Integration
veralith.log()

veralith.log()

The explicit way to send a trace. It works with any stack or code shape, because you hand it the three values directly.

import veralith
 
trace_id = veralith.log(
    query="What is the Rule of 72?",
    context=chunks,
    response=answer,
    latency_ms=elapsed,   # optional
)

Signature

veralith.log(
    query: str,
    context: list[str] | list[dict] | list[ContextChunk],
    response: str,
    *,
    latency_ms: float | None = None,
) -> int  # trace_id
ParameterRequiredDescription
queryyesThe user's question. Must be a non-empty string.
contextyesThe retrieved chunks. See Context formats for the three accepted shapes.
responseyesThe generated answer, as a string.
latency_msnoYour RAG pipeline's response time in milliseconds. Shown on the dashboard as RAG latency and feeds the p95 KPI.

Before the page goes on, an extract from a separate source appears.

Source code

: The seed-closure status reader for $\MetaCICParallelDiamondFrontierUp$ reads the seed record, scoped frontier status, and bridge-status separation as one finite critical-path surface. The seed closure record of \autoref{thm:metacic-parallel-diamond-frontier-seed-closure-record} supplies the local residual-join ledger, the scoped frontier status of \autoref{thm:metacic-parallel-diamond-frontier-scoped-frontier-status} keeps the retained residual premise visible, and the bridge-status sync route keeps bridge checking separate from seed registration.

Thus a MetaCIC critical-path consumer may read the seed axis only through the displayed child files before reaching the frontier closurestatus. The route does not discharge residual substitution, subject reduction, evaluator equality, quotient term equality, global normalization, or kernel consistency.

Returns the trace_id immediately — the evaluation runs asynchronously.

Guarantees

log() follows the SDK contract: it's fail-safe (errors are caught and warned, never raised into your app), fire-and-forget (returns as soon as the trace is queued — no added latency), and a no-op if VERALITH_API_KEY isn't set.

Note: evaluation is hosted-mode only, so the sync=True option is not supported against the hosted backend. To grade a trace inline (no account, offline), use veralith.evaluate() instead.

Where to put it

Anywhere query, context, and response all exist in the same scope — the end of a RAG function, inside a web handler, after a stream finishes, in a notebook. If your code doesn't have such a single point, see Recipes by code shape.